Tout bon gestionnaire l’aurait compris : avant de relancer le trafic Matadi–Kinshasa, il fallait d’abord réhabiliter la voie de fond en comble. On ne peut pas envisager de faire circuler des trains modernes sur des rails vieux de plus d’un siècle, presque jamais entretenus, sans courir le risque de catastrophe.
Un rappel historique s’impose : cette voie a été érigée au prix d’immenses sacrifices humains. En juin 1892, Albert Thys, jeune officier belge, lançait les travaux de la ligne Matadi–Stanley Pool (Kinshasa). Sa construction coûta la vie à 1.932 personnes, dont 132 colons. Ce n’est qu’en mars 1898, après six ans de travaux, que le train atteignait enfin Stanley Pool. Aujourd’hui, plus de 130 ans plus tard, nous roulons encore sur les vestiges de cet héritage colonial, au mépris total de la sécurité de nos concitoyens.
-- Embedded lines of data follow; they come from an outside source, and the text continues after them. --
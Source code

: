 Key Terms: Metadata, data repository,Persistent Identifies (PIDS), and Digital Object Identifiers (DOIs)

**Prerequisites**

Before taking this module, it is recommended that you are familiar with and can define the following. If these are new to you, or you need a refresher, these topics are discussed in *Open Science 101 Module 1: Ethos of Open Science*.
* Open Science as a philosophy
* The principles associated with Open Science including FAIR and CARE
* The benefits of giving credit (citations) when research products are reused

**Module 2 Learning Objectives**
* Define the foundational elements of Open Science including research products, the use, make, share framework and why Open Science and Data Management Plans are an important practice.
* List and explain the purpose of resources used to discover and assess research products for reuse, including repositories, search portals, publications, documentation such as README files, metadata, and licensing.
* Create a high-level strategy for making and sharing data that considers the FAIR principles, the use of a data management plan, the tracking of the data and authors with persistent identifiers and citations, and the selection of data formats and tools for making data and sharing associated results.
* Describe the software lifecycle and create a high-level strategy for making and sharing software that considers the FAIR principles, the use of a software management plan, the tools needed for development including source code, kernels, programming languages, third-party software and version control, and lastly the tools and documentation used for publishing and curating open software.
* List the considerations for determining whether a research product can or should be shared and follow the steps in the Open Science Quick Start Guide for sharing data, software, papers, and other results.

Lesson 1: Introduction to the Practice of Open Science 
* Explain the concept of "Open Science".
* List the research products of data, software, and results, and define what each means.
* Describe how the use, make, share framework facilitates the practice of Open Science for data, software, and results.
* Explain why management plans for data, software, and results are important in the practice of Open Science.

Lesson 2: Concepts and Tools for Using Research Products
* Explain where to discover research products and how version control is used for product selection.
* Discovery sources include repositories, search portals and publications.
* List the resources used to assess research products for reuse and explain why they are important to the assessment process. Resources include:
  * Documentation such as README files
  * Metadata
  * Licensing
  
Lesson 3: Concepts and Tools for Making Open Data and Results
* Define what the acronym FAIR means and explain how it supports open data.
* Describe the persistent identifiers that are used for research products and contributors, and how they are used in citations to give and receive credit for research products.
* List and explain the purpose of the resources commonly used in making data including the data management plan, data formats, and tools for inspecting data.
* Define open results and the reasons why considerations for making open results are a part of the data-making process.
Il est temps de se poser la vraie question : faut-il continuer à inaugurer dans la précipitation des infrastructures défectueuses, ou devons-nous enfin investir dans une réhabilitation sérieuse, durable et sécurisée ?
Ce dossier n’appelle pas à la polémique, mais à la responsabilité nationale. La modernisation du rail congolais n’est pas un luxe, c’est une urgence vitale. Car en matière de transport ferroviaire, chaque négligence se paie en vies humaines.